To prawda, że pacjent ma OZWR - zostało to zdiagnozowane u niego już na SORze. W pewnym momencie (podczas przenosin na Oddział Chirurgii) doszło u chorego do pogorszenia stanu, pojawiło się zatrzymanie gazów i stolca. Z tego powodu właściwszą diagnozą obecnego stanu klinicznego jest niedrożność porażenna, powstała jako powikłanie OZWR.Leczenie polega w tym przypadku na usunięciu przyczyny powikłania, czyli resekcji zmienionego zapalnie wyrostka. Dlatego też najważniejszym postępowaniem u tego chorego z niedrożnością porażenną jest appendektomia.

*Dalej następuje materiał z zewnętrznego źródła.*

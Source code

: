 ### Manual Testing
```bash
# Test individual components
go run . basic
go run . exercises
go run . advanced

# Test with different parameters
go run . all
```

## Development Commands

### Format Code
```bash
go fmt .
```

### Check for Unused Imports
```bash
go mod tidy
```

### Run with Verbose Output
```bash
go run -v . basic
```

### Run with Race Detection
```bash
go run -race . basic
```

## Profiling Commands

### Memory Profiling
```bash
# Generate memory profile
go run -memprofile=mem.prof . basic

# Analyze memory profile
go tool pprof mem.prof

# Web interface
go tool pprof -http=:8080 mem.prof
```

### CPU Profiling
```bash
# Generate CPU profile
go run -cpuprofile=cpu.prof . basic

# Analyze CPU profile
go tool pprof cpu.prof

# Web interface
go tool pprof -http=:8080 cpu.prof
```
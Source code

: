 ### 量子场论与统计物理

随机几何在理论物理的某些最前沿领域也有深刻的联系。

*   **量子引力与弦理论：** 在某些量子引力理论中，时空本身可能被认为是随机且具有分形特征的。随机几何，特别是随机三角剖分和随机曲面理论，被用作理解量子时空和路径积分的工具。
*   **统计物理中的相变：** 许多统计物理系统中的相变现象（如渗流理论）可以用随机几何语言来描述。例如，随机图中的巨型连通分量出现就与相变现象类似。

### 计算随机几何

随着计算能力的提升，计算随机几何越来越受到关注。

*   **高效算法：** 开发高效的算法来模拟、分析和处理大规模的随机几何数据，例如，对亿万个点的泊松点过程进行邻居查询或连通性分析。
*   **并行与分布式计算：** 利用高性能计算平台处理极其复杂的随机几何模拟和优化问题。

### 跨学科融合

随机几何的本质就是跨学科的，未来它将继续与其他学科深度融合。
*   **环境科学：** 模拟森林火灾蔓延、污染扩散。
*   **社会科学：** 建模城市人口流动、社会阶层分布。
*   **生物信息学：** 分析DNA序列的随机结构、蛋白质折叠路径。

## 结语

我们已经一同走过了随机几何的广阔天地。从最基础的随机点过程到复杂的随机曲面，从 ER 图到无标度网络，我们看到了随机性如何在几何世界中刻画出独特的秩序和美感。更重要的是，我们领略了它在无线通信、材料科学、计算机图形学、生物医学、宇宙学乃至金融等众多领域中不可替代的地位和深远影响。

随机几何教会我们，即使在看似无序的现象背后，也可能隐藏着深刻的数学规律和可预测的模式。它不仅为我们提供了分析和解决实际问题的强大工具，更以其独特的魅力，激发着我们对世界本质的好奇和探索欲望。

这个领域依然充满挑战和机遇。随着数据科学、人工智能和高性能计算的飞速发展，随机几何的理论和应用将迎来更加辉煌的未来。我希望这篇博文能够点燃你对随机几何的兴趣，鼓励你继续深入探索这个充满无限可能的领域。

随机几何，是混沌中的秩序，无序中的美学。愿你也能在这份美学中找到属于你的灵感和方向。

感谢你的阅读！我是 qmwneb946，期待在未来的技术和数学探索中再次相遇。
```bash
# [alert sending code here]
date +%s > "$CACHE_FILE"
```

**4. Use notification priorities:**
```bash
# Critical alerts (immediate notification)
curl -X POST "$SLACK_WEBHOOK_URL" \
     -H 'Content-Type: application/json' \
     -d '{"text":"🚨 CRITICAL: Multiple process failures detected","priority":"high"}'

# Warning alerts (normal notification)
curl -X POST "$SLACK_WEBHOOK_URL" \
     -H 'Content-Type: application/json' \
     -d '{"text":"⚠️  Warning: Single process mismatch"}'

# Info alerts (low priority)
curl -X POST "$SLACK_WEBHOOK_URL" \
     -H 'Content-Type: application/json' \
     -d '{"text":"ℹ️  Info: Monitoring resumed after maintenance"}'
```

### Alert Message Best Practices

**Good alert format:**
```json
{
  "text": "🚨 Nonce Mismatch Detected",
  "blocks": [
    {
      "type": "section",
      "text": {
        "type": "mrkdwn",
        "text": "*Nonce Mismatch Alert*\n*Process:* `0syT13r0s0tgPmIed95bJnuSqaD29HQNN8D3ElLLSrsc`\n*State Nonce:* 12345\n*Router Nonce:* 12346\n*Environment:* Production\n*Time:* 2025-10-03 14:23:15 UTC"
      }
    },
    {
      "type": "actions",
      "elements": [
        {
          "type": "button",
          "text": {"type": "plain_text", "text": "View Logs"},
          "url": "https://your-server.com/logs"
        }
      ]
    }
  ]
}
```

Pacjentka ma niedomykalność zastawki trójdzielnej. Zastanówmy się jednak z jakiego powodu do niej doszło - jest to wada serca dosyć często nabyta, niewynikająca z samego zwyrodnienia, pojawiająca się w przebiegu np. nadciśnienia płucnego czy IZW po przyjmowaniu dożylnych narkotyków.Ostry, kłujący ból w klatce piersiowej, kaszel, duszność oraz dramatyczne parametry życiowe przemawiają za ostrym stanem. Widoczny pacjentka ma czynniki ryzyka choroby zakrzepowo-zatorowej, test USG żył pokazuje skrzeplinę, a badania obrazowe potwierdzają zatorowość płucną.Ponieważ zatorowość płucna jest nadrzędną diagnozą, względem niedomykalności trójdzielnej ją należy zdiagnozować.Jest to dosyć częste zjawisko występujące zarówno w naszej aplikacji jak i w rzeczywistości. Pacjenci mogą mieć kilka chorób jednocześnie, ale skupiamy się na schorzeniu dominującym. U pacjenta z pourazowym pęknięciem tętniaka aorty piersiowej nie rozpoznajemy tachykardii zatokowej, chociaż ją niewątpliwie ma.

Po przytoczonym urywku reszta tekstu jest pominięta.